[What is needed]
Scan the entries for the word "images", and copy every line where it appears.

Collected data
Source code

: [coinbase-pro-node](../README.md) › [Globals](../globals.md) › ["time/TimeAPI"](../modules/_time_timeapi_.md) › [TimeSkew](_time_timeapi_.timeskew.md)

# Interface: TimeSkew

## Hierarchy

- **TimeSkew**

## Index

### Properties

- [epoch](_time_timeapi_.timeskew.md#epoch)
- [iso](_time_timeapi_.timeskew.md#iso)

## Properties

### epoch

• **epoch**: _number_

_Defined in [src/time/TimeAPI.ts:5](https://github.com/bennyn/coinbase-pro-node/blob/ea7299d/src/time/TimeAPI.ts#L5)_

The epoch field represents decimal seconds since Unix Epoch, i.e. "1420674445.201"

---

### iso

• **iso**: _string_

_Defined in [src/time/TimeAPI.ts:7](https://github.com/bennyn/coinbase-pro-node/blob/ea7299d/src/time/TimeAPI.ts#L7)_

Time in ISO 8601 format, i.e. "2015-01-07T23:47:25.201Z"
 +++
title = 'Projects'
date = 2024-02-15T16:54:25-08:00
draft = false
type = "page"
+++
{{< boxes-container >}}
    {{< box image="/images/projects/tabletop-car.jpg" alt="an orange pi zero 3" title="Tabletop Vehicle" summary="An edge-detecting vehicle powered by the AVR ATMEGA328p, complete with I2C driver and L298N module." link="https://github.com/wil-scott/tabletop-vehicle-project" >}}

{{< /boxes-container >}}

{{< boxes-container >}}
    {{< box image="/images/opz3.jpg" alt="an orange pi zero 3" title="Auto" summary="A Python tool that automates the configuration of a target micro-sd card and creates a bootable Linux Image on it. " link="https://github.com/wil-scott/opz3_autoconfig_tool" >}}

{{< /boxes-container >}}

...

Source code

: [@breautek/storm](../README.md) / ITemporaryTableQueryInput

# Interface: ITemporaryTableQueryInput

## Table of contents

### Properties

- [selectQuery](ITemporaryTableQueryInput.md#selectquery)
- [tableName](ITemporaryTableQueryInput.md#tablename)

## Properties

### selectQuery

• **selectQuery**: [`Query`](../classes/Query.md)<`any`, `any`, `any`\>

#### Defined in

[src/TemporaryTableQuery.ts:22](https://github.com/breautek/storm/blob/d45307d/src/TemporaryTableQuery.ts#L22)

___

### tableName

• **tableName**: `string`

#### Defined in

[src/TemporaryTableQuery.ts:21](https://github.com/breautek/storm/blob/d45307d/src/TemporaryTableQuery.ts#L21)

[Your response]
    {{< box image="/images/projects/tabletop-car.jpg" alt="an orange pi zero 3" title="Tabletop Vehicle" summary="An edge-detecting vehicle powered by the AVR ATMEGA328p, complete with I2C driver and L298N module." link="https://github.com/wil-scott/tabletop-vehicle-project" >}}
    {{< box image="/images/opz3.jpg" alt="an orange pi zero 3" title="Auto" summary="A Python tool that automates the configuration of a target micro-sd card and creates a bootable Linux Image on it. " link="https://github.com/wil-scott/opz3_autoconfig_tool" >}}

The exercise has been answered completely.